From the mild AD sample, one participant (6%) had to be questioned about memory impairments because he did not initially acknowledge it. Two participants (12%) attributed their memory impairments to non-AD causes, including depression (n = 1) and a prior history of aneurysm (n = 1).
Awareness of functional status
The majority of the participants (71%; n = 12) exhibited partially impaired awareness of functional status and 29% (n = 5) were unaware of their functional deficits. Some participants demonstrated conflicting perceptions about the changes in their routines:
“No, I still do the same things: gym, Tai Chi Chun, sewing, keyboard classes. I do not cook anymore, because I was afraid to provoke a serious accident.” (E., female, social worker, 75 years old, Pfeffer = 16).
“The problem of forgetting disturbs my life, I am a lawyer, I work and I cannot follow the judicial processes. At home, it is more or less, because everything is controlled by my wife.” (W., male, lawyer, 76 years old, Pfeffer = 18).
One participant demonstrated no awareness of changes in his functioning:
“That’s the same thing.
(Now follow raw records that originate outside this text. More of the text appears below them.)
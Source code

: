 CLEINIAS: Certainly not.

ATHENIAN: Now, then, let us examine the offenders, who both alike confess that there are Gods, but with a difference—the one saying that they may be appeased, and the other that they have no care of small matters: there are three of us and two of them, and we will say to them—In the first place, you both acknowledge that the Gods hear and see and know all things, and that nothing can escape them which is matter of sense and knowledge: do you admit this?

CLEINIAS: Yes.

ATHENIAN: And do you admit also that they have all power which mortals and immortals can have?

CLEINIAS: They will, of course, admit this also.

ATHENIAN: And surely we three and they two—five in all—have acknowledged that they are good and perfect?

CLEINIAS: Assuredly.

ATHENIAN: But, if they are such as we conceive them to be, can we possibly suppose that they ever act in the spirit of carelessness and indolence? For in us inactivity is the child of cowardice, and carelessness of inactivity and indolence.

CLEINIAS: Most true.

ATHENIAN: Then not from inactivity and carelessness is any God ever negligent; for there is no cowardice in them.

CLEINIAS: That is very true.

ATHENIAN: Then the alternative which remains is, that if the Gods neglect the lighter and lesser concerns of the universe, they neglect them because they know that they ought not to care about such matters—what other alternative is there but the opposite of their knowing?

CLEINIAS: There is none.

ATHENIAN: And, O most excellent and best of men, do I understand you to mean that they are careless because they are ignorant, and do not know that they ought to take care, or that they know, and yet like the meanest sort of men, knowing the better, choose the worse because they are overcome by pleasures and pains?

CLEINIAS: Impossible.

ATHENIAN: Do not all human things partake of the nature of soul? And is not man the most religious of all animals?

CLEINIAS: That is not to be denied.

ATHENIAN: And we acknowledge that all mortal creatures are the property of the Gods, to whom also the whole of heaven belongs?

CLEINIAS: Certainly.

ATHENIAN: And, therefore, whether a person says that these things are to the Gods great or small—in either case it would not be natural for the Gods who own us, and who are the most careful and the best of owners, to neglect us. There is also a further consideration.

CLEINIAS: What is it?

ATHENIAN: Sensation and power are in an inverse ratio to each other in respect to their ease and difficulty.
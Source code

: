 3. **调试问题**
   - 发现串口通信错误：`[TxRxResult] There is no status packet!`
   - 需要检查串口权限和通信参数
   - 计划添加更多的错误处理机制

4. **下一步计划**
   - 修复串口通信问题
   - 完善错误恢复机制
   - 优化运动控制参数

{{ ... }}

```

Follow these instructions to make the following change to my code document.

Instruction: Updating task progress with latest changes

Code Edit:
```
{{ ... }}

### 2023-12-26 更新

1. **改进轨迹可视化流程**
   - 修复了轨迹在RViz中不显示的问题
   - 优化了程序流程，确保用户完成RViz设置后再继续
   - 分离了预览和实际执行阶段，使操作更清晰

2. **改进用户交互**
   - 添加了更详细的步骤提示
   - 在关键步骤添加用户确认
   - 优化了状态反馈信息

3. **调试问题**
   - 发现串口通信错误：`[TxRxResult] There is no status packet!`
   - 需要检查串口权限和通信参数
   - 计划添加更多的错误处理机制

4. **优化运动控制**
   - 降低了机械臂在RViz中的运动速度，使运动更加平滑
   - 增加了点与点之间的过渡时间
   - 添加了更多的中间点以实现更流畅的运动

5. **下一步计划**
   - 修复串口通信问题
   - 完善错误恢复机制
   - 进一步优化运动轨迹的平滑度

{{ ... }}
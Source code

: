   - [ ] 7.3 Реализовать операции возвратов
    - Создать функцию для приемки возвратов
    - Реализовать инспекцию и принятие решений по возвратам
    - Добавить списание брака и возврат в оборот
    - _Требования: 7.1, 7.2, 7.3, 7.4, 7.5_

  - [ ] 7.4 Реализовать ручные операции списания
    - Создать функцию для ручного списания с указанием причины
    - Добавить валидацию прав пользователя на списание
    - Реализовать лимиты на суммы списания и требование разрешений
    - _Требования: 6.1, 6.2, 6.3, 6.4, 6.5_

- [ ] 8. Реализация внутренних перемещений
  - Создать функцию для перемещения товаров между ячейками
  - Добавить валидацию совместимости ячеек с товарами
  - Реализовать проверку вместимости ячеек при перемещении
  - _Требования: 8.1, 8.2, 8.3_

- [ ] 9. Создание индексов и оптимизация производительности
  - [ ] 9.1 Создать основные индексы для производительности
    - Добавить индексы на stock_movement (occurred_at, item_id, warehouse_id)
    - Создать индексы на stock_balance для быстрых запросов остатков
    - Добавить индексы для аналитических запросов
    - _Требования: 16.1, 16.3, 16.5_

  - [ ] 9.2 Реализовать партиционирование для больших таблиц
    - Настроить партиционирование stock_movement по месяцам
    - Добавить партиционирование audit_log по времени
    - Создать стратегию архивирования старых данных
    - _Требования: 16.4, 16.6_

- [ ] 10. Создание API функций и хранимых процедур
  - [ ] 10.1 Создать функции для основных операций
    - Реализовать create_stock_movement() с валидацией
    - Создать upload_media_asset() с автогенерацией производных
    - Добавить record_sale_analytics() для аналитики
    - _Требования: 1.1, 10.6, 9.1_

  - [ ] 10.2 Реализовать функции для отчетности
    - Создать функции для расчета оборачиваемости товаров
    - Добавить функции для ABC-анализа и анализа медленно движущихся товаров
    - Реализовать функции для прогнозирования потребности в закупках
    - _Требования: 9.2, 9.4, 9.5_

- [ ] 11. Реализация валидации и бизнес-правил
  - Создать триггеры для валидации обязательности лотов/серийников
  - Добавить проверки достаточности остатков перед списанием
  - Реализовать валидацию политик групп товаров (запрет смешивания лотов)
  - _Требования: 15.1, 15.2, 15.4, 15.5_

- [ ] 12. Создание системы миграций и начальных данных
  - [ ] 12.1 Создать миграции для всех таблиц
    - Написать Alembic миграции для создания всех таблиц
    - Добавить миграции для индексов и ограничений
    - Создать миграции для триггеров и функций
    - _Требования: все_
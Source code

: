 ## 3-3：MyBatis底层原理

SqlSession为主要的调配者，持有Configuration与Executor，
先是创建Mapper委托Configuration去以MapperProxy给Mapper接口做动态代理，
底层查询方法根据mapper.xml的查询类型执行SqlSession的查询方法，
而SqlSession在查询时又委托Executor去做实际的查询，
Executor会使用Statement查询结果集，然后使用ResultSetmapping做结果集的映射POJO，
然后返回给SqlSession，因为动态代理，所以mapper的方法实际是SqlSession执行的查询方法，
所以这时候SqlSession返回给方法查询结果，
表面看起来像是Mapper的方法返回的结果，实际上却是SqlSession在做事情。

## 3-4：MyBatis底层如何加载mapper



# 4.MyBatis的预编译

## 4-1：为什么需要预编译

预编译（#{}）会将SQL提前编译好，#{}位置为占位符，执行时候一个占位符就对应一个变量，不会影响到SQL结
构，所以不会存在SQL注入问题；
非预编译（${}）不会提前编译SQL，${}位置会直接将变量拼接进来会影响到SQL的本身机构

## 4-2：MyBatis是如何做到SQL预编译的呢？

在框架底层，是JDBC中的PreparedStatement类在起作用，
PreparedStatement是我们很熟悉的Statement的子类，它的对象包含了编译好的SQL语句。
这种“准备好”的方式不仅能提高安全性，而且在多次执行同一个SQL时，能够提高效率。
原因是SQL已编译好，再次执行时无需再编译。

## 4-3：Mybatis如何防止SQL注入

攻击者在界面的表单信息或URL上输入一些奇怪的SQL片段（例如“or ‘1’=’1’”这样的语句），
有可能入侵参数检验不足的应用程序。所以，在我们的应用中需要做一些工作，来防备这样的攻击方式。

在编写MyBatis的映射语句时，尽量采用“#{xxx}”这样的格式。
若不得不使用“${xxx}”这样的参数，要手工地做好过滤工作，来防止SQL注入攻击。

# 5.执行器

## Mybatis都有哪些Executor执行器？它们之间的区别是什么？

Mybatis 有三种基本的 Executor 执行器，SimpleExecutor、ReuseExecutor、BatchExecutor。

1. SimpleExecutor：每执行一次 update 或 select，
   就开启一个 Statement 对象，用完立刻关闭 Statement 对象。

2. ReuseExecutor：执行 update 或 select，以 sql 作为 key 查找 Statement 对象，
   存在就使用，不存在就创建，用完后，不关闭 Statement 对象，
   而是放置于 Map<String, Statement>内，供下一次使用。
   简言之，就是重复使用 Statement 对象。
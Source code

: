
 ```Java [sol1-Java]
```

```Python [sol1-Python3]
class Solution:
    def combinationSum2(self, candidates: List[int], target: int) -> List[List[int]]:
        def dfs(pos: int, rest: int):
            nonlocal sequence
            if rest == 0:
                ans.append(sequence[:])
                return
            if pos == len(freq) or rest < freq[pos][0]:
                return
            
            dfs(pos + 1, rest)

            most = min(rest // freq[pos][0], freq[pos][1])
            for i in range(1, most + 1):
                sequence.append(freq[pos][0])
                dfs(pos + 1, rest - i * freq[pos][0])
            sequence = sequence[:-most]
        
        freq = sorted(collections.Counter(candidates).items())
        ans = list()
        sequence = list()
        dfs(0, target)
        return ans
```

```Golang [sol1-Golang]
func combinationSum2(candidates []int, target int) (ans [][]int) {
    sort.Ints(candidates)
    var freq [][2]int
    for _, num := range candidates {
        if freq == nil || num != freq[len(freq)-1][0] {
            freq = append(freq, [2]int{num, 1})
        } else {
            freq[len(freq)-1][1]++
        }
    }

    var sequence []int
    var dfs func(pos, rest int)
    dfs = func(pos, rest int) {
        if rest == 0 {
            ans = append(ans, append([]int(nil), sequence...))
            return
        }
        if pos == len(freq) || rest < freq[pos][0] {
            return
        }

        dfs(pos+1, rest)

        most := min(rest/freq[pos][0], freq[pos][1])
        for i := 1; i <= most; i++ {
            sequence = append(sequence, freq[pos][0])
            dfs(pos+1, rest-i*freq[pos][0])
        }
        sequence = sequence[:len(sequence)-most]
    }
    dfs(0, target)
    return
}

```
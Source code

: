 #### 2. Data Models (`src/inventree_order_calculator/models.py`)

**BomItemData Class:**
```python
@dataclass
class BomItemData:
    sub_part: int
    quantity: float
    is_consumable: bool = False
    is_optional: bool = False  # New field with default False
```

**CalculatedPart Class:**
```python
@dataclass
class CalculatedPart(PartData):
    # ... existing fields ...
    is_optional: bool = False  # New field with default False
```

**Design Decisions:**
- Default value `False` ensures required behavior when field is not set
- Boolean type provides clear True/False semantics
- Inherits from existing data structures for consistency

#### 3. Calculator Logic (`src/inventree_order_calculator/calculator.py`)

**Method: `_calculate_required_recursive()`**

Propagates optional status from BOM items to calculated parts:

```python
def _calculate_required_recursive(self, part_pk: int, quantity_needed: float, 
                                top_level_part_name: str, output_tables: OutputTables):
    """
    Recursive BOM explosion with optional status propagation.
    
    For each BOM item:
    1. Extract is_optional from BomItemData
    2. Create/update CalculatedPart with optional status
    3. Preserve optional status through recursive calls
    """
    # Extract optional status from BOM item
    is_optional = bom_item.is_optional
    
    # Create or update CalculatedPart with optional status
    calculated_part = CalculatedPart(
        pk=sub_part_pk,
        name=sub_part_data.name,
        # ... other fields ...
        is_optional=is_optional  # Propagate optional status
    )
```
I’m taking a professional license.” (A., male, teacher, 66 years old, Pfeffer = 18).
Out of the 94% of participants in the CDR 1 group who were aware or partially aware of the disease, 29% (n = 5) were not aware of functional deficits. When asked if she could identify something wrong with her, one participant expressed:
“Forgetfulness, because of my husband’s insistence, I realized that I am repeating things and I am angry because of the disturbance in my head. Empty head, dizziness.” (I., female, housewife, 82 years old, Pfeffer = 24).
In contrast, the same participant manifested lack of awareness about changes in ADLs:
“I am no longer detailed and organized as before. I would like to be the same as before. Now I do things more moderately. Routine has decreased. I did not stop doing what I have to do, and make all by myself, I iron I cook and I wash.” (I., female, housewife, 82 years old, Pfeffer = 24).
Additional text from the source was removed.